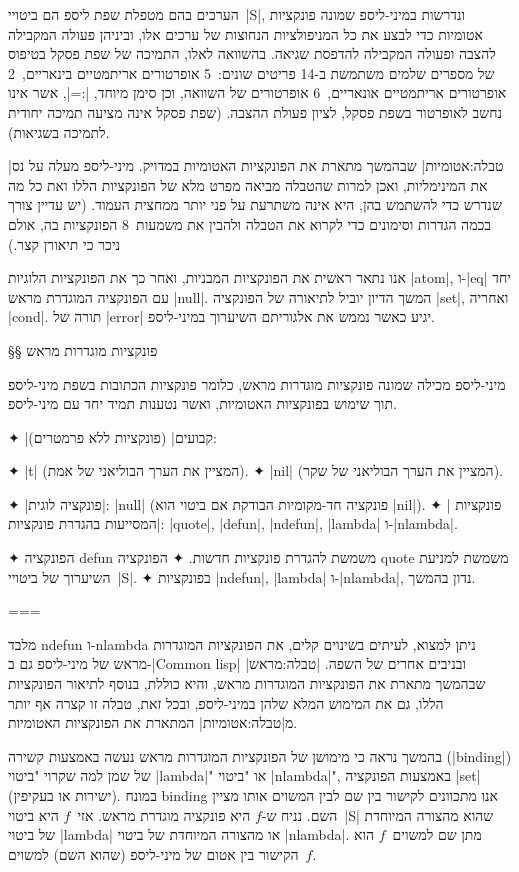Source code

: הערכים בהם מטפלת שפת ליספ הם ביטויי~\E|S|, ונדרשות במיני-ליספ שמונה פונקציות
אטומיות כדי לבצע את כל המניפולציות הנחוצות של ערכים אלו, וביניהן פעולה המקבילה
להצבה ופעולה המקבילה להדפסת שגיאה. בהשוואה לאלו, התמיכה של שפת פסקל בטיפוס של
מספרים שלמים משתמשת ב-14 פריטים שונים:~5 אופרטורים אריתמטיים בינאריים,~2
אופרטורים אריתמטיים אונאריים,~6 אופרטורים של השוואה, וכן סימן מיוחד, \E|:=|,
אשר אינו נחשב לאופרטור בשפת פסקל, לציון פעולת ההצבה. (שפת פסקל אינה מציעה תמיכה
יחודית לתמיכה בשגיאות).

|טבלה:אטומיות| שבהמשך מתארת את הפונקציות האטומיות במדויק. מיני-ליספ מעלה
על נס את המינימליות, ואכן למרות שהטבלה מביאה מפרט מלא של הפונקציות הללו ואת כל
מה שנדרש כדי להשתמש בהן, היא אינה משתרעת על פני יותר ממחצית העמוד. (יש עדיין
צורך בכמה הגדרות וסימונים כדי לקרוא את הטבלה ולהבין את משמעות~8 הפונקציות בה,
אולם ניכר כי תיאורן קצר.)

אנו נתאר ראשית את הפונקציות המבניות, ואחר כך את הפונקציות הלוגיות \E|atom|,
ו-\E|eq| יחד עם הפונקציה המוגדרת מראש \E|null|. המשך הדיון יוביל לתיאורה של
הפונקציה \E|set|, ואחריה \E|cond|. תורה של \E|error| יגיע כאשר נממש את
אלגוריתם השיערוך במיני-ליספ.

§§ פונקציות מוגדרות מראש

מיני-ליספ מכילה שמונה פונקציות מוגדרות מראש, כלומר פונקציות הכתובות בשפת
מיני-ליספ תוך שימוש בפונקציות האטומיות, ואשר נטענות תמיד יחד עם מיני-ליספ.

✦ \ע|קבועים| (פונקציות ללא פרמטרים):
\begin{itemize}
  ✦ \E|t| (המציין את הערך הבוליאני של אמת).
  ✦ \E|nil| (המציין את הערך הבוליאני של שקר).
\end{itemize}
✦ \ע|פונקציה לוגית|: \E|null| (פונקציה חד-מקומיות הבודקת אם ביטוי הוא \E|nil|).
✦ \ע| פונקציות המסייעות בהגדרת פונקציות|:
\E|quote|, \E|defun|, \E|ndefun|, \E|lambda| ו-\E|nlambda|.
\begin{itemize}
  ✦ הפונקציה defun משמשת להגדרת פונקציות חדשות.
  ✦ הפונקציה quote משמשת למניעת השיערוך של ביטויי~\E|S|.
  ✦ בפונקציות \E|ndefun|, \E|lambda| ו-\E|nlambda|, נדון בהמשך.
\end{itemize}
===

מלבד ndefun ו-nlambda ניתן למצוא, לעיתים בשינוים קלים, את הפונקציות המוגדרות
מראש של מיני-ליספ גם ב-\E|Common lisp| ובניבים אחרים של השפה.
|טבלה:מראש| שבהמשך מתארת את הפונקציות המוגדרות מראש, והיא כוללת, בנוסף
לתיאור הפונקציות הללו, גם את המימוש המלא שלהן במיני-ליספ, ובכל זאת, טבלה זו
קצרה אף יותר מ|טבלה:אטומיות| המתארת את הפונקציות האטומיות.

בהמשך נראה כי מימושן של הפונקציות המוגדרות מראש נעשה באמצעות קשירה
(\E|binding|) של שמן למה שקרוי "ביטוי \E|lambda|" או "ביטוי \E|nlambda|",
באמצעות הפונקציה \E|set| (ישירות או בעקיפין). במונח binding אנו מתכוונים לקישור
בין שם לבין המשוים אותו מציין השם. נניח ש-$f$ היא פונקציה מוגדרת מראש. אזי~$f$
היא ביטוי~\E|S| שהוא מהצורה המיוחדת של ביטוי \E|lambda| או מהצורה המיוחדת של
ביטוי \E|nlambda|. מתן שם למשוים~$f$ הוא הקישור בין אטום של מיני-ליספ (שהוא
השם) למשוים~$f$.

What the exercise asks | From the line containing "והיא כוללת, בנוסף" down to the last line of the material, each line is to be retyped exactly; no other lines belong in the answer.

Solution to this task |
|טבלה:מראש| שבהמשך מתארת את הפונקציות המוגדרות מראש, והיא כוללת, בנוסף
לתיאור הפונקציות הללו, גם את המימוש המלא שלהן במיני-ליספ, ובכל זאת, טבלה זו
קצרה אף יותר מ|טבלה:אטומיות| המתארת את הפונקציות האטומיות.

בהמשך נראה כי מימושן של הפונקציות המוגדרות מראש נעשה באמצעות קשירה
(\E|binding|) של שמן למה שקרוי "ביטוי \E|lambda|" או "ביטוי \E|nlambda|",
באמצעות הפונקציה \E|set| (ישירות או בעקיפין). במונח binding אנו מתכוונים לקישור
בין שם לבין המשוים אותו מציין השם. נניח ש-$f$ היא פונקציה מוגדרת מראש. אזי~$f$
היא ביטוי~\E|S| שהוא מהצורה המיוחדת של ביטוי \E|lambda| או מהצורה המיוחדת של
ביטוי \E|nlambda|. מתן שם למשוים~$f$ הוא הקישור בין אטום של מיני-ליספ (שהוא
השם) למשוים~$f$.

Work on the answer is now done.